Wednesday, September 30, 2020

Force Design 2030 may be a recipe for the creation of a forlorn hope...or as the Dutch call it "Lost Troops"


How realistic is the vision of the future Marine Corps suggested by Force Design 2030, and how effective would it be?

There are numerous obstacles to deploying and operating a stand-in force that can survive in a future high-intensity conflict. Today there are few places in the Western Pacific that such a force can be deployed in peacetime. Even if it were possible to get our Asian allies to allow the Marine Corps to sprinkle units armed with long-range weapons across the Western Pacific, those units would be early targets of China’s first wave of precision weapons during a crisis.

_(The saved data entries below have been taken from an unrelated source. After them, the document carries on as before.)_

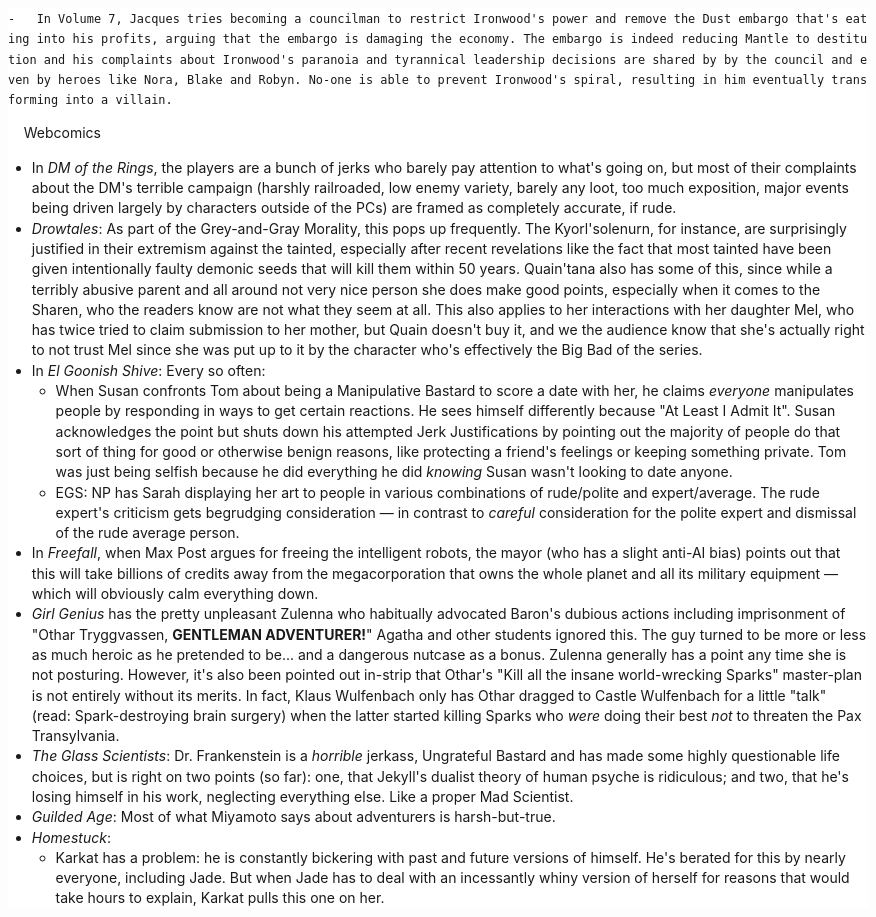     -   In Volume 7, Jacques tries becoming a councilman to restrict Ironwood's power and remove the Dust embargo that's eating into his profits, arguing that the embargo is damaging the economy. The embargo is indeed reducing Mantle to destitution and his complaints about Ironwood's paranoia and tyrannical leadership decisions are shared by by the council and even by heroes like Nora, Blake and Robyn. No-one is able to prevent Ironwood's spiral, resulting in him eventually transforming into a villain.

    Webcomics 

-   In _DM of the Rings_, the players are a bunch of jerks who barely pay attention to what's going on, but most of their complaints about the DM's terrible campaign (harshly railroaded, low enemy variety, barely any loot, too much exposition, major events being driven largely by characters outside of the PCs) are framed as completely accurate, if rude.
-   _Drowtales_: As part of the Grey-and-Gray Morality, this pops up frequently. The Kyorl'solenurn, for instance, are surprisingly justified in their extremism against the tainted, especially after recent revelations like the fact that most tainted have been given intentionally faulty demonic seeds that will kill them within 50 years. Quain'tana also has some of this, since while a terribly abusive parent and all around not very nice person she does make good points, especially when it comes to the Sharen, who the readers know are not what they seem at all. This also applies to her interactions with her daughter Mel, who has twice tried to claim submission to her mother, but Quain doesn't buy it, and we the audience know that she's actually right to not trust Mel since she was put up to it by the character who's effectively the Big Bad of the series.
-   In _El Goonish Shive_: Every so often:
    -   When Susan confronts Tom about being a Manipulative Bastard to score a date with her, he claims _everyone_ manipulates people by responding in ways to get certain reactions. He sees himself differently because "At Least I Admit It". Susan acknowledges the point but shuts down his attempted Jerk Justifications by pointing out the majority of people do that sort of thing for good or otherwise benign reasons, like protecting a friend's feelings or keeping something private. Tom was just being selfish because he did everything he did _knowing_ Susan wasn't looking to date anyone.
    -   EGS: NP has Sarah displaying her art to people in various combinations of rude/polite and expert/average. The rude expert's criticism gets begrudging consideration — in contrast to _careful_ consideration for the polite expert and dismissal of the rude average person.
-   In _Freefall_, when Max Post argues for freeing the intelligent robots, the mayor (who has a slight anti-AI bias) points out that this will take billions of credits away from the megacorporation that owns the whole planet and all its military equipment — which will obviously calm everything down.
-   _Girl Genius_ has the pretty unpleasant Zulenna who habitually advocated Baron's dubious actions including imprisonment of "Othar Tryggvassen, **GENTLEMAN ADVENTURER!**" Agatha and other students ignored this. The guy turned to be more or less as much heroic as he pretended to be... and a dangerous nutcase as a bonus. Zulenna generally has a point any time she is not posturing. However, it's also been pointed out in-strip that Othar's "Kill all the insane world-wrecking Sparks" master-plan is not entirely without its merits. In fact, Klaus Wulfenbach only has Othar dragged to Castle Wulfenbach for a little "talk" (read: Spark-destroying brain surgery) when the latter started killing Sparks who _were_ doing their best _not_ to threaten the Pax Transylvania.
-   _The Glass Scientists_: Dr. Frankenstein is a _horrible_ jerkass, Ungrateful Bastard and has made some highly questionable life choices, but is right on two points (so far): one, that Jekyll's dualist theory of human psyche is ridiculous; and two, that he's losing himself in his work, neglecting everything else. Like a proper Mad Scientist.
-   _Guilded Age_: Most of what Miyamoto says about adventurers is harsh-but-true.
-   _Homestuck_:
    -   Karkat has a problem: he is constantly bickering with past and future versions of himself. He's berated for this by nearly everyone, including Jade. But when Jade has to deal with an incessantly whiny version of herself for reasons that would take hours to explain, Karkat pulls this one on her.
         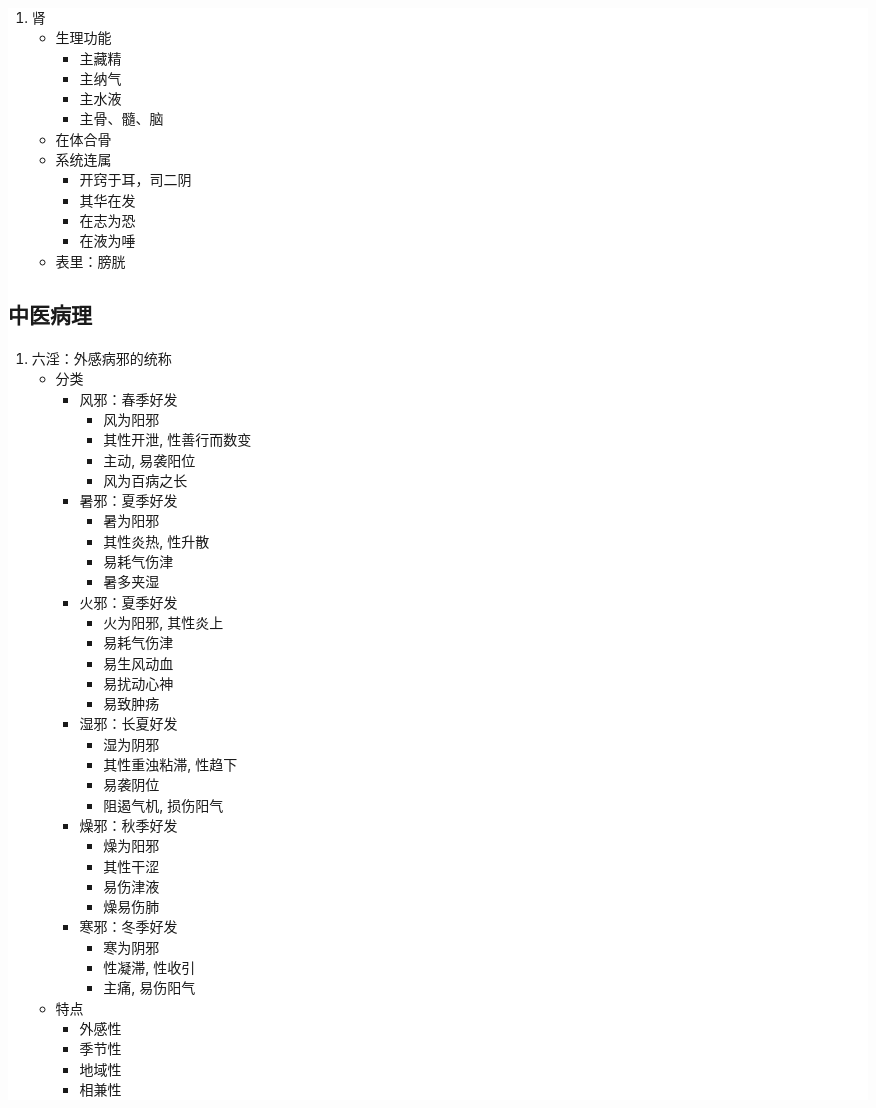 1. 肾
    - 生理功能
        - 主藏精
        - 主纳气
        - 主水液
        - 主骨、髓、脑
    - 在体合骨
    - 系统连属
        - 开窍于耳，司二阴
        - 其华在发
        - 在志为恐
        - 在液为唾
    - 表里：膀胱

## 中医病理
1. 六淫：外感病邪的统称
    - 分类
        - 风邪：春季好发
            - 风为阳邪
            - 其性开泄, 性善行而数变
            - 主动, 易袭阳位
            - 风为百病之长
        - 暑邪：夏季好发
            - 暑为阳邪
            - 其性炎热, 性升散
            - 易耗气伤津
            - 暑多夹湿
        - 火邪：夏季好发
            - 火为阳邪, 其性炎上
            - 易耗气伤津
            - 易生风动血
            - 易扰动心神
            - 易致肿疡
        - 湿邪：长夏好发
            - 湿为阴邪
            - 其性重浊粘滞, 性趋下
            - 易袭阴位
            - 阻遏气机, 损伤阳气
        - 燥邪：秋季好发
            - 燥为阳邪
            - 其性干涩
            - 易伤津液
            - 燥易伤肺
        - 寒邪：冬季好发
            - 寒为阴邪
            - 性凝滞, 性收引
            - 主痛, 易伤阳气
    - 特点
        - 外感性
        - 季节性
        - 地域性
        - 相兼性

Also, there would be the problem of resupplying those units, which are likely to run out of munitions, fuel and supplies quickly once a conflict starts.

and this...

 Instead of a viable Marine Corps for a future great power conflict, Force Design 2030 may be a recipe for the creation of a forlorn hope.

For the non-military historian, these were small formations of select troops or volunteers assigned particularly hazardous missions. Because their chance of survival was so slim, they were called a forlorn hope or, in the earliest Dutch version of the term, “lost troops.”

Operating in China’s backyard, the new Marine Corps could be facing a bleak future.


Exactly what I've been saying.  This is a huge gamble and even if it works as planned will fill body bags instead of winning battles.